■ Your instructions ■
With the material below, print exactly the lines between the line holding "They are building" and the line holding "By next year, they will have completed", inclusive. Add nothing else.

*** Opening Record set ***

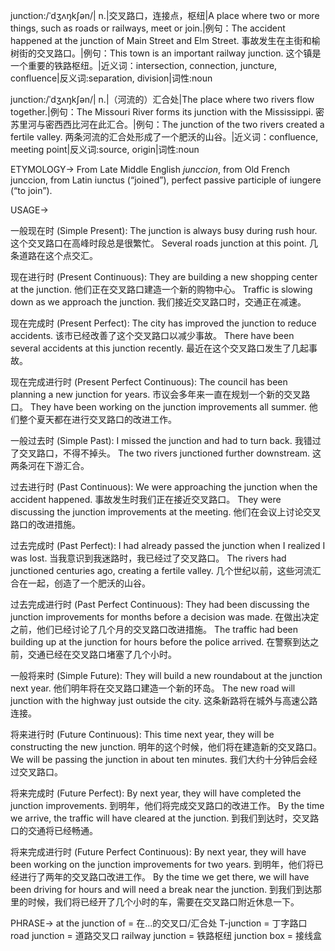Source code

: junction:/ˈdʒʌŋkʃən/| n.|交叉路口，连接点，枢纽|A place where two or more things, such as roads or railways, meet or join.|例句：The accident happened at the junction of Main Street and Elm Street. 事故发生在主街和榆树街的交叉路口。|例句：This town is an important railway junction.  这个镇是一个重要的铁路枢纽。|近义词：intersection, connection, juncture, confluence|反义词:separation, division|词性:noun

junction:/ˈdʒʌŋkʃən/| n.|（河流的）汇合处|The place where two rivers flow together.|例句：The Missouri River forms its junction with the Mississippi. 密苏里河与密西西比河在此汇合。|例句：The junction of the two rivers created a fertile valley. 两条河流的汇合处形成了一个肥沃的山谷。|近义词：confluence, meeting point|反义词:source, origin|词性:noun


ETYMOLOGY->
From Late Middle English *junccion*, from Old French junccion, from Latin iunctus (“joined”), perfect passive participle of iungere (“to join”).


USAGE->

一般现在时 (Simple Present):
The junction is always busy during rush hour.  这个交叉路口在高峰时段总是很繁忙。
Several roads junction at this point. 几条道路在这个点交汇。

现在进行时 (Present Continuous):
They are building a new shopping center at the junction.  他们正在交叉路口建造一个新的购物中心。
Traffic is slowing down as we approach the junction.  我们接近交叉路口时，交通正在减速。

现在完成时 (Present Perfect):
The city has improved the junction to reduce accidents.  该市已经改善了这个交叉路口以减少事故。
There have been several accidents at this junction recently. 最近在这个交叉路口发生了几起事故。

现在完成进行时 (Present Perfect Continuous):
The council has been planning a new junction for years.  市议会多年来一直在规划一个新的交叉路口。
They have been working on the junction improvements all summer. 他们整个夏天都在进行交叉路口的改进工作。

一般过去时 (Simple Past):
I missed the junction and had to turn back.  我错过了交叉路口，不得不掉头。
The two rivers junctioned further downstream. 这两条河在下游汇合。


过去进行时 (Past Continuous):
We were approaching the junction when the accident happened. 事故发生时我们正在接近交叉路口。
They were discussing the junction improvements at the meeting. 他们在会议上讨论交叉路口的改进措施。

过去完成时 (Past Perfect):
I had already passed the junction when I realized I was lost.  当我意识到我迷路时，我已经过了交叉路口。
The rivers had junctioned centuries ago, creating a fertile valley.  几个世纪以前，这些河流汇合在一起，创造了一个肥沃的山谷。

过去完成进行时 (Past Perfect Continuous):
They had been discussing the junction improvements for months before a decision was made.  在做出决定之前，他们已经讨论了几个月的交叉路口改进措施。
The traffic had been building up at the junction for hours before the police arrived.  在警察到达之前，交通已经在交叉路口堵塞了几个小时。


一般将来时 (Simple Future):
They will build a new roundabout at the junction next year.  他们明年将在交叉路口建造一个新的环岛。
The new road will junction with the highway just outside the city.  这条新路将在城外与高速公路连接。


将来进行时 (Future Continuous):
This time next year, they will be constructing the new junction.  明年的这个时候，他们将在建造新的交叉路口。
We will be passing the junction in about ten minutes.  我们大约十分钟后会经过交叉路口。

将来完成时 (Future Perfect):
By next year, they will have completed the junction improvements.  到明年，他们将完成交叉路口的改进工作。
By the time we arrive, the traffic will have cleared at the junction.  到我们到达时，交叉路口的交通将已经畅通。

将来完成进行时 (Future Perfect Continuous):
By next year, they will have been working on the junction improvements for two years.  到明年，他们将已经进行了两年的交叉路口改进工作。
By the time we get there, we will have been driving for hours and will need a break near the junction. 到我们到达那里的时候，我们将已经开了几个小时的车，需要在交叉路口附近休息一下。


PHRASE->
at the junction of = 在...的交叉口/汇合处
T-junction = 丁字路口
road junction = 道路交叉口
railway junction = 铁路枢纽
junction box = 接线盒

*** Closing Record set ***

■ Response to the task ■
They are building a new shopping center at the junction.  他们正在交叉路口建造一个新的购物中心。
Traffic is slowing down as we approach the junction.  我们接近交叉路口时，交通正在减速。

现在完成时 (Present Perfect):
The city has improved the junction to reduce accidents.  该市已经改善了这个交叉路口以减少事故。
There have been several accidents at this junction recently. 最近在这个交叉路口发生了几起事故。

现在完成进行时 (Present Perfect Continuous):
The council has been planning a new junction for years.  市议会多年来一直在规划一个新的交叉路口。
They have been working on the junction improvements all summer. 他们整个夏天都在进行交叉路口的改进工作。

一般过去时 (Simple Past):
I missed the junction and had to turn back.  我错过了交叉路口，不得不掉头。
The two rivers junctioned further downstream. 这两条河在下游汇合。


过去进行时 (Past Continuous):
We were approaching the junction when the accident happened. 事故发生时我们正在接近交叉路口。
They were discussing the junction improvements at the meeting. 他们在会议上讨论交叉路口的改进措施。

过去完成时 (Past Perfect):
I had already passed the junction when I realized I was lost.  当我意识到我迷路时，我已经过了交叉路口。
The rivers had junctioned centuries ago, creating a fertile valley.  几个世纪以前，这些河流汇合在一起，创造了一个肥沃的山谷。

过去完成进行时 (Past Perfect Continuous):
They had been discussing the junction improvements for months before a decision was made.  在做出决定之前，他们已经讨论了几个月的交叉路口改进措施。
The traffic had been building up at the junction for hours before the police arrived.  在警察到达之前，交通已经在交叉路口堵塞了几个小时。


一般将来时 (Simple Future):
They will build a new roundabout at the junction next year.  他们明年将在交叉路口建造一个新的环岛。
The new road will junction with the highway just outside the city.  这条新路将在城外与高速公路连接。


将来进行时 (Future Continuous):
This time next year, they will be constructing the new junction.  明年的这个时候，他们将在建造新的交叉路口。
We will be passing the junction in about ten minutes.  我们大约十分钟后会经过交叉路口。

将来完成时 (Future Perfect):
By next year, they will have completed the junction improvements.  到明年，他们将完成交叉路口的改进工作。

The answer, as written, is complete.